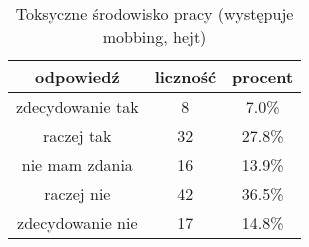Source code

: \begin{table}[H]
\caption{Toksyczne środowisko pracy (występuje mobbing, hejt)}
\centering
\begin{tabular}{ | c | c | c |}
\hline
odpowiedź & liczność & procent\\
\hline
zdecydowanie tak  &  8  & 7.0\% \\
\hline
raczej tak  &  32  & 27.8\% \\
\hline
nie mam zdania  &  16  & 13.9\% \\
\hline
raczej nie  &  42  & 36.5\% \\
\hline
zdecydowanie nie  &  17  & 14.8\% \\
\hline
\end{tabular}
\label{tab:Q8}
\end{table}
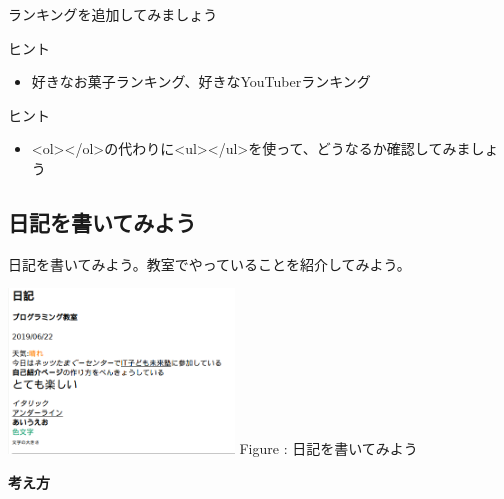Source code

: \documentclass[a4paper,12pt]{jarticle}
\begin{document}
\bigskip


\bigskip


\bigskip


\theQuestion\label{Q:hasAnswer04-6}

ランキングを追加してみましょう

ヒント

\begin{itemize}
  \item
        好きなお菓子ランキング、好きなYouTuberランキング
\end{itemize}


\bigskip

\bigskip

\theQuestion\label{Q:hasAnswer04-7}

ヒント

\begin{itemize}
  \item
        {\textless}ol{\textgreater}{\textless}/ol{\textgreater}の代わりに{\textless}ul{\textgreater}{\textless}/ul{\textgreater}を使って、どうなるか確認してみましょう
\end{itemize}



\bigskip

\clearpage
{}
\subsection{\theExercise 日記を書いてみよう}
日記を書いてみよう。教室でやっていることを紹介してみよう。

\centering
\begin{minipage}{6.32cm}
  {\upshape
    \includegraphics[width=0.45\textwidth]{textbook-img185.png}
    \newline
    Figure : 日記を書いてみよう}
\end{minipage}

\bigskip

\flushleft
\textbf{考え方}
\end{document}
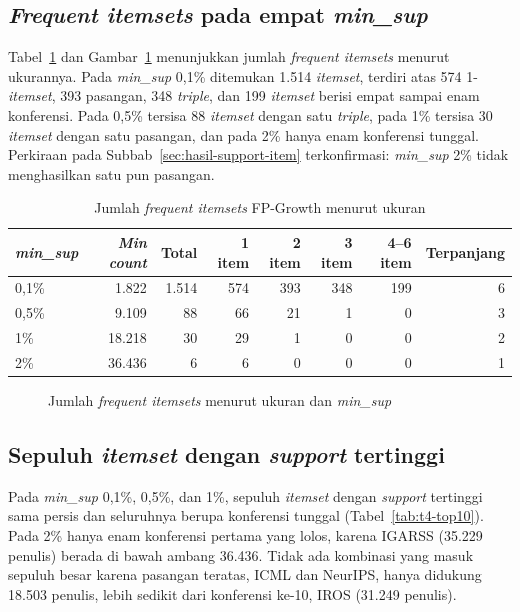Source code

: \subsection{\textit{Frequent itemsets} pada empat \textit{min\_sup}}
\label{sec:hasil-t4-fp-jumlah}
Tabel~\ref{tab:t4-ukuran} dan Gambar~\ref{fig:t4-ukuran} menunjukkan jumlah \textit{frequent itemsets} menurut ukurannya. Pada \textit{min\_sup} 0,1\% ditemukan 1.514 \textit{itemset}, terdiri atas 574 1-\textit{itemset}, 393 pasangan, 348 \textit{triple}, dan 199 \textit{itemset} berisi empat sampai enam konferensi. Pada 0,5\% tersisa 88 \textit{itemset} dengan satu \textit{triple}, pada 1\% tersisa 30 \textit{itemset} dengan satu pasangan, dan pada 2\% hanya enam konferensi tunggal. Perkiraan pada Subbab~\ref{sec:hasil-support-item} terkonfirmasi: \textit{min\_sup} 2\% tidak menghasilkan satu pun pasangan.

\begin{table}[ht]
\caption{Jumlah \textit{frequent itemsets} FP-Growth menurut ukuran}
\label{tab:t4-ukuran}
\small
\begin{tabular}{@{}lrrrrrrr@{}}
\toprule
\textbf{\textit{min\_sup}} & \textbf{\textit{Min count}} & \textbf{Total} & \textbf{1 item} & \textbf{2 item} & \textbf{3 item} & \textbf{4--6 item} & \textbf{Terpanjang} \\
\midrule
0,1\% & 1.822 & 1.514 & 574 & 393 & 348 & 199 & 6 \\
0,5\% & 9.109 & 88 & 66 & 21 & 1 & 0 & 3 \\
1\% & 18.218 & 30 & 29 & 1 & 0 & 0 & 2 \\
2\% & 36.436 & 6 & 6 & 0 & 0 & 0 & 1 \\
\bottomrule
\end{tabular}
\end{table}

\begin{figure}[ht]
\centering
{}
\caption{Jumlah \textit{frequent itemsets} menurut ukuran dan \textit{min\_sup}}
\label{fig:t4-ukuran}
\end{figure}

\subsection{Sepuluh \textit{itemset} dengan \textit{support} tertinggi}
\label{sec:hasil-t4-fp-top10}
Pada \textit{min\_sup} 0,1\%, 0,5\%, dan 1\%, sepuluh \textit{itemset} dengan \textit{support} tertinggi sama persis dan seluruhnya berupa konferensi tunggal (Tabel~\ref{tab:t4-top10}). Pada 2\% hanya enam konferensi pertama yang lolos, karena IGARSS (35.229 penulis) berada di bawah ambang 36.436. Tidak ada kombinasi yang masuk sepuluh besar karena pasangan teratas, ICML dan NeurIPS, hanya didukung 18.503 penulis, lebih sedikit dari konferensi ke-10, IROS (31.249 penulis).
---
Directions for this task | Omit pictures; set down the rest of the material word for word.

Finished exercise |
Source code

: \begin{table}[H]
\caption{Toksyczne środowisko pracy (występuje mobbing, hejt)}
\centering
\begin{tabular}{ | c | c | c |}
\hline
odpowiedź & liczność & procent\\
\hline
zdecydowanie tak  &  8  & 7.0\% \\
\hline
raczej tak  &  32  & 27.8\% \\
\hline
nie mam zdania  &  16  & 13.9\% \\
\hline
raczej nie  &  42  & 36.5\% \\
\hline
zdecydowanie nie  &  17  & 14.8\% \\
\hline
\end{tabular}
\label{tab:Q8}
\end{table}
Source code

: \documentclass[a4paper,12pt]{jarticle}
\begin{document}
\bigskip


\bigskip


\bigskip


\theQuestion\label{Q:hasAnswer04-6}

ランキングを追加してみましょう

ヒント

\begin{itemize}
  \item
        好きなお菓子ランキング、好きなYouTuberランキング
\end{itemize}


\bigskip

\bigskip

\theQuestion\label{Q:hasAnswer04-7}

ヒント

\begin{itemize}
  \item
        {\textless}ol{\textgreater}{\textless}/ol{\textgreater}の代わりに{\textless}ul{\textgreater}{\textless}/ul{\textgreater}を使って、どうなるか確認してみましょう
\end{itemize}



\bigskip

\clearpage
{}
\subsection{\theExercise 日記を書いてみよう}
日記を書いてみよう。教室でやっていることを紹介してみよう。

\centering
\begin{minipage}{6.32cm}
  {\upshape
    \includegraphics[width=0.45\textwidth]{textbook-img185.png}
    \newline
    Figure : 日記を書いてみよう}
\end{minipage}

\bigskip

\flushleft
\textbf{考え方}
\end{document}
Source code

: \subsection{\textit{Frequent itemsets} pada empat \textit{min\_sup}}
\label{sec:hasil-t4-fp-jumlah}
Tabel~\ref{tab:t4-ukuran} dan Gambar~\ref{fig:t4-ukuran} menunjukkan jumlah \textit{frequent itemsets} menurut ukurannya. Pada \textit{min\_sup} 0,1\% ditemukan 1.514 \textit{itemset}, terdiri atas 574 1-\textit{itemset}, 393 pasangan, 348 \textit{triple}, dan 199 \textit{itemset} berisi empat sampai enam konferensi. Pada 0,5\% tersisa 88 \textit{itemset} dengan satu \textit{triple}, pada 1\% tersisa 30 \textit{itemset} dengan satu pasangan, dan pada 2\% hanya enam konferensi tunggal. Perkiraan pada Subbab~\ref{sec:hasil-support-item} terkonfirmasi: \textit{min\_sup} 2\% tidak menghasilkan satu pun pasangan.

\begin{table}[ht]
\caption{Jumlah \textit{frequent itemsets} FP-Growth menurut ukuran}
\label{tab:t4-ukuran}
\small
\begin{tabular}{@{}lrrrrrrr@{}}
\toprule
\textbf{\textit{min\_sup}} & \textbf{\textit{Min count}} & \textbf{Total} & \textbf{1 item} & \textbf{2 item} & \textbf{3 item} & \textbf{4--6 item} & \textbf{Terpanjang} \\
\midrule
0,1\% & 1.822 & 1.514 & 574 & 393 & 348 & 199 & 6 \\
0,5\% & 9.109 & 88 & 66 & 21 & 1 & 0 & 3 \\
1\% & 18.218 & 30 & 29 & 1 & 0 & 0 & 2 \\
2\% & 36.436 & 6 & 6 & 0 & 0 & 0 & 1 \\
\bottomrule
\end{tabular}
\end{table}

\begin{figure}[ht]
\centering
{}
\caption{Jumlah \textit{frequent itemsets} menurut ukuran dan \textit{min\_sup}}
\label{fig:t4-ukuran}
\end{figure}

\subsection{Sepuluh \textit{itemset} dengan \textit{support} tertinggi}
\label{sec:hasil-t4-fp-top10}
Pada \textit{min\_sup} 0,1\%, 0,5\%, dan 1\%, sepuluh \textit{itemset} dengan \textit{support} tertinggi sama persis dan seluruhnya berupa konferensi tunggal (Tabel~\ref{tab:t4-top10}). Pada 2\% hanya enam konferensi pertama yang lolos, karena IGARSS (35.229 penulis) berada di bawah ambang 36.436. Tidak ada kombinasi yang masuk sepuluh besar karena pasangan teratas, ICML dan NeurIPS, hanya didukung 18.503 penulis, lebih sedikit dari konferensi ke-10, IROS (31.249 penulis).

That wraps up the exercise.